PROBLEM DETAILS: In your answer, copy every entry that follows exactly.

WORKING DATA:
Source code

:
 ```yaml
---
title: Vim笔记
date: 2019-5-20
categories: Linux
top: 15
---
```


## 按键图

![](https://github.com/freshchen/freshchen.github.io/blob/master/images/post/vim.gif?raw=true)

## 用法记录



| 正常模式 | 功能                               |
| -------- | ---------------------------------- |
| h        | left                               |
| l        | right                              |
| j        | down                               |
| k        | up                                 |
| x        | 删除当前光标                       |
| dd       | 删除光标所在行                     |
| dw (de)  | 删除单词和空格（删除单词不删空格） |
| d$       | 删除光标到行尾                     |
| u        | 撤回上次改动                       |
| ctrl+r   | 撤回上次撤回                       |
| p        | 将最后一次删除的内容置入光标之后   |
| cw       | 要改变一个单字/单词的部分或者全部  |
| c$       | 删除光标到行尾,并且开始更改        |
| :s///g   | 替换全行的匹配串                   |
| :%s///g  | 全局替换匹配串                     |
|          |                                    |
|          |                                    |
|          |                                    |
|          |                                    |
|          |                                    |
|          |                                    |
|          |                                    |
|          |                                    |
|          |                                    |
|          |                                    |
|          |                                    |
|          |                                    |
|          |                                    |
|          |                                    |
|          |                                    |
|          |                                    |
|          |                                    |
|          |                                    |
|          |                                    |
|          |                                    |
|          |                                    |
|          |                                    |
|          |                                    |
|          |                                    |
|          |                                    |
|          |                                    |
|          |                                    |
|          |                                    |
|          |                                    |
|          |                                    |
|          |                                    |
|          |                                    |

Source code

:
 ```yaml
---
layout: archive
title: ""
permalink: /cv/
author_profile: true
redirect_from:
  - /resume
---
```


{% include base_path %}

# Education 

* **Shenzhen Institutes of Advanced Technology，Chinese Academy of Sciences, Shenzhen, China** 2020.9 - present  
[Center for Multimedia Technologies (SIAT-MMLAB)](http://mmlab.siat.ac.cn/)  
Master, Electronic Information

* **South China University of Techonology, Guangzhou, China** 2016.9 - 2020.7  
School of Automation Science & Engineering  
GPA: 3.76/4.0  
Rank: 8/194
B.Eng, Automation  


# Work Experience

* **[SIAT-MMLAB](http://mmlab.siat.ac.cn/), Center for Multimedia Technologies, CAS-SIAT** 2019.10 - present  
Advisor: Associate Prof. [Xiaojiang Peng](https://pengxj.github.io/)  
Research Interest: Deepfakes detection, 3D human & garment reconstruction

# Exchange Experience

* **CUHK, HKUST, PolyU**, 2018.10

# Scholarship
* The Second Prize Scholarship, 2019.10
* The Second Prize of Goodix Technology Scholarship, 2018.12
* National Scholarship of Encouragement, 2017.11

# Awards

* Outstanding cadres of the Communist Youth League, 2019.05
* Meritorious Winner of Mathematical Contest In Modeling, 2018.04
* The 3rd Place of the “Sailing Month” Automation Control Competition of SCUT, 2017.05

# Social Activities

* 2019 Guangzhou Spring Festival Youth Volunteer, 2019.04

COMPLETED TASK:
Source code

:
 ```yaml
---
title: Vim笔记
date: 2019-5-20
categories: Linux
top: 15
---
```


## 按键图

![](https://github.com/freshchen/freshchen.github.io/blob/master/images/post/vim.gif?raw=true)

## 用法记录



| 正常模式 | 功能                               |
| -------- | ---------------------------------- |
| h        | left                               |
| l        | right                              |
| j        | down                               |
| k        | up                                 |
| x        | 删除当前光标                       |
| dd       | 删除光标所在行                     |
| dw (de)  | 删除单词和空格（删除单词不删空格） |
| d$       | 删除光标到行尾                     |
| u        | 撤回上次改动                       |
| ctrl+r   | 撤回上次撤回                       |
| p        | 将最后一次删除的内容置入光标之后   |
| cw       | 要改变一个单字/单词的部分或者全部  |
| c$       | 删除光标到行尾,并且开始更改        |
| :s///g   | 替换全行的匹配串                   |
| :%s///g  | 全局替换匹配串                     |
|          |                                    |
|          |                                    |
|          |                                    |
|          |                                    |
|          |                                    |
|          |                                    |
|          |                                    |
|          |                                    |
|          |                                    |
|          |                                    |
|          |                                    |
|          |                                    |
|          |                                    |
|          |                                    |
|          |                                    |
|          |                                    |
|          |                                    |
|          |                                    |
|          |                                    |
|          |                                    |
|          |                                    |
|          |                                    |
|          |                                    |
|          |                                    |
|          |                                    |
|          |                                    |
|          |                                    |
|          |                                    |
|          |                                    |
|          |                                    |
|          |                                    |
|          |                                    |

Source code

:
 ```yaml
---
layout: archive
title: ""
permalink: /cv/
author_profile: true
redirect_from:
  - /resume
---
```


{% include base_path %}

# Education 

* **Shenzhen Institutes of Advanced Technology，Chinese Academy of Sciences, Shenzhen, China** 2020.9 - present  
[Center for Multimedia Technologies (SIAT-MMLAB)](http://mmlab.siat.ac.cn/)  
Master, Electronic Information

* **South China University of Techonology, Guangzhou, China** 2016.9 - 2020.7  
School of Automation Science & Engineering  
GPA: 3.76/4.0  
Rank: 8/194
B.Eng, Automation  


# Work Experience

* **[SIAT-MMLAB](http://mmlab.siat.ac.cn/), Center for Multimedia Technologies, CAS-SIAT** 2019.10 - present  
Advisor: Associate Prof. [Xiaojiang Peng](https://pengxj.github.io/)  
Research Interest: Deepfakes detection, 3D human & garment reconstruction

# Exchange Experience

* **CUHK, HKUST, PolyU**, 2018.10

# Scholarship
* The Second Prize Scholarship, 2019.10
* The Second Prize of Goodix Technology Scholarship, 2018.12
* National Scholarship of Encouragement, 2017.11

# Awards

* Outstanding cadres of the Communist Youth League, 2019.05
* Meritorious Winner of Mathematical Contest In Modeling, 2018.04
* The 3rd Place of the “Sailing Month” Automation Control Competition of SCUT, 2017.05

# Social Activities

* 2019 Guangzhou Spring Festival Youth Volunteer, 2019.04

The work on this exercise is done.